Most of the materials tested show low efficiency in adsorption of NH4+, as the removal rates with wheat bran, wheat husk, sugar beet pulp and bark were only 6.7%. Moreover, removal rates using compost and banana peel were negative because these biomaterials release nitrogen which combines with protons present in solution to form ammonium. However, the removal using PPP was 36.7% effective, leading us to focus on this potential bio-adsorbent (Table 1).

Table 1 Removal rates of NH4+ removal by the materials tested

Characterization results

  1. a.

    Zeta potential

The surface properties of PPP were investigated by zeta potential measurements, as illustrated in Fig. 2a, b; PPP surface groups are negatively charged in the studied range of pH and solution concentrations.

Fig. 2
figure 2

a Zeta potential of PPP as a function of pH in [10 mmol/L] of NH4Cl solution, b zeta potential of PPP as a function of NH4Cl concentration (mmol/L)

The value of zeta potential decreases with the increase in pH resulting in a higher negative charge on the PPP surface (Fig. 2a).

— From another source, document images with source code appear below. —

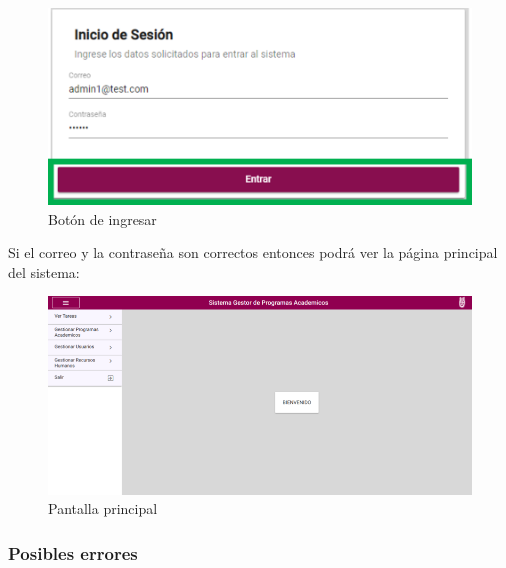         \begin{figure}[H]
            \centering
            \hypertarget{BotonIng}{\includegraphics[width=0.5\linewidth]{images/SP5/BotonIngresar}}
            \caption{Botón de ingresar}
        \end{figure}

        Si el correo y la contraseña son correctos entonces podrá ver la página principal del sistema:

        \begin{figure}[H]
            \centering
            \hypertarget{Principal}{\includegraphics[width=0.7\linewidth]{images/SP5/Principal}}
            \caption{Pantalla principal}
        \end{figure}

        \clearpage
        \subsubsection{Posibles errores}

The negatively charged surface contributes to the ability of functional groups to adsorb positively charged ions since it represents the driving force for electrostatic interaction with NH4+ (Cui et al. 2016). In addition, Fig. 2b shows that zeta potential increases with increasing NH4Cl concentration due to the charge screening of electrolytes and the saturation of available negatively charged surface sites (López-Ramón et al. 2003).

Furthermore, Table 2 shows that other materials have higher negatively charged surfaces than PPP but lower adsorption capacities for NH4+, suggesting that the electrostatic interaction is not the only adsorption mechanism involved and there is another mechanism which could be an ion exchange property derived from functional groups present on PPP surface (Ben-ali et al. 2017).

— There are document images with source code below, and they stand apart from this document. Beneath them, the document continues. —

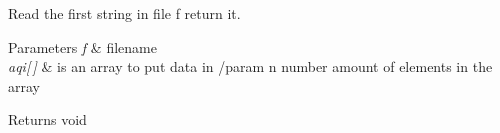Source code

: Read the first string in file f return it.


\begin{DoxyParams}{Parameters}
{\em f} & filename \\
\hline
{\em aqi\mbox{[}$\,$\mbox{]}} & is an array to put data in /param n number amount of elements in the array \\
\hline
\end{DoxyParams}
\begin{DoxyReturn}{Returns}
void 
\end{DoxyReturn}
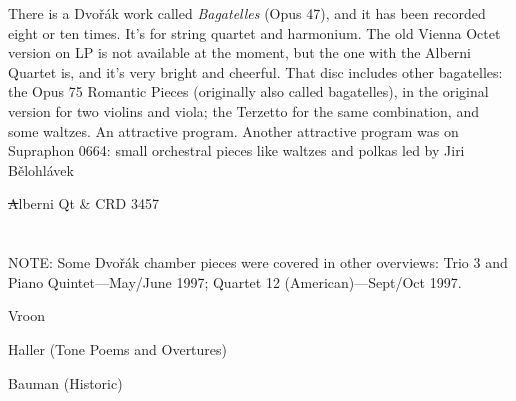 \documentclass[12pt]{article}%
\begin{document}
There is a  Dvořák work called \emph{Bagatelles} (Opus
47), and it has been recorded eight or ten times. It's for string quartet and harmonium.
The old Vienna Octet version on LP is not available at the moment, but the one with the Alberni Quartet is, and it's very bright and cheerful. That disc includes other bagatelles: the Opus 75 Romantic Pieces (originally also called bagatelles), in the original version for two violins and viola; the Terzetto for the same combination, and some waltzes. An attractive program. Another attractive program was on Supraphon 0664: small orchestral pieces like waltzes and polkas led by Jiri Bělohlávek 

\st
Alberni Qt & CRD 3457
\et

\section*{}

NOTE: Some  Dvořák chamber pieces were covered in other overviews: 
Trio 3 and Piano Quintet---May/June 1997; Quartet 12
(American)---Sept/Oct 1997.

\bigskip

\bigskip
\hfill{\sc Vroon}

\hfill{\sc Haller (Tone Poems and Overtures)}

\hfill{\sc Bauman (Historic)}
\end{document}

Table 2 Zeta potential of materials tested in 10 mmol/L NH4Cl at pH 5
  1. b.

    Iodine number

Iodine number measurement gives an indication of the pore volume available in the material of interest. Among the materials tested, PPP has the highest value (595 mg/g) and it is in the range of zeolite (the specific adsorbent for ammonium) (Table 3).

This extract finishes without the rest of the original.